Ten Gigabit Ethernet (10GbE) is rapidly growing in acceptance for high end and even mid-range servers. 10GbE provides ten times the bandwidth of GbE. One of its major advantages is with modern multi-core processors, where it restores the balance between communication and computing. You can compare a single core system using GbE to an eight core system using 10GbE. Used in this way, 10GbE is especially valuable for maintaining overall system performance and avoiding communication bottlenecks.

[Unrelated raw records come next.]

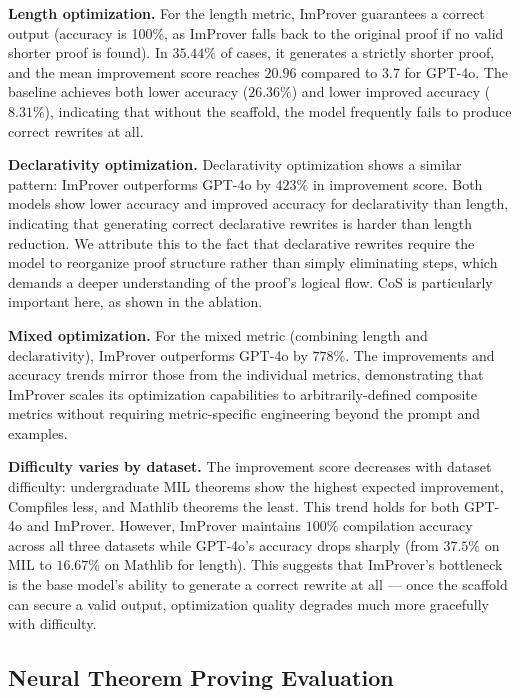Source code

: \textbf{Length optimization.} For the length metric, ImProver guarantees a correct output (accuracy is 100\%, as ImProver falls back to the original proof if no valid shorter proof is found). In $35.44\%$ of cases, it generates a strictly shorter proof, and the mean improvement score reaches $20.96$ compared to $3.7$ for GPT-4o. The baseline achieves both lower accuracy ($26.36\%$) and lower improved accuracy ($8.31\%$), indicating that without the scaffold, the model frequently fails to produce correct rewrites at all.

\textbf{Declarativity optimization.} Declarativity optimization shows a similar pattern: ImProver outperforms GPT-4o by $423\%$ in improvement score. Both models show lower accuracy and improved accuracy for declarativity than length, indicating that generating correct declarative rewrites is harder than length reduction. We attribute this to the fact that declarative rewrites require the model to reorganize proof structure rather than simply eliminating steps, which demands a deeper understanding of the proof's logical flow. CoS is particularly important here, as shown in the ablation.

\textbf{Mixed optimization.} For the mixed metric (combining length and declarativity), ImProver outperforms GPT-4o by $778\%$. The improvements and accuracy trends mirror those from the individual metrics, demonstrating that ImProver scales its optimization capabilities to arbitrarily-defined composite metrics without requiring metric-specific engineering beyond the prompt and examples.

\textbf{Difficulty varies by dataset.} The improvement score decreases with dataset difficulty: undergraduate MIL theorems show the highest expected improvement, Compfiles less, and Mathlib theorems the least. This trend holds for both GPT-4o and ImProver. However, ImProver maintains $100\%$ compilation accuracy across all three datasets while GPT-4o's accuracy drops sharply (from $37.5\%$ on MIL to $16.67\%$ on Mathlib for length). This suggests that ImProver's bottleneck is the base model's ability to generate a correct rewrite at all --- once the scaffold can secure a valid output, optimization quality degrades much more gracefully with difficulty.

\subsection{Neural Theorem Proving Evaluation}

Infiniband offers even higher performance than 10GbE. In addition to TCP/IP and UDP network connections used with Ethernet, Infiniband also supports shared memory communication. This allows Infiniband to work between systems via remote direct memory access (RDMA).
RDMA over Converged Ethernet (RoCE) implements Infiniband-style communications (including RDMA) over a 10GbE infrastructure. Given the cost improvements associated with the growing volume of 10GbE products, it is reasonable to expect wider usage of RDMA and RoCE in a wide range of systems and applications.
1.2.3.2. Storage
- Multiple systems storing data in a single location
- A storage unit (e.g. a volume) composed of multiple storage appliances
Network File System (NFS) allows multiple servers or users to mount and use the same instance of remote storage via TCP or UDP. NFS is commonly used to hold data shared by multiple applications. It is also convenient for bulk storage of large amounts of data.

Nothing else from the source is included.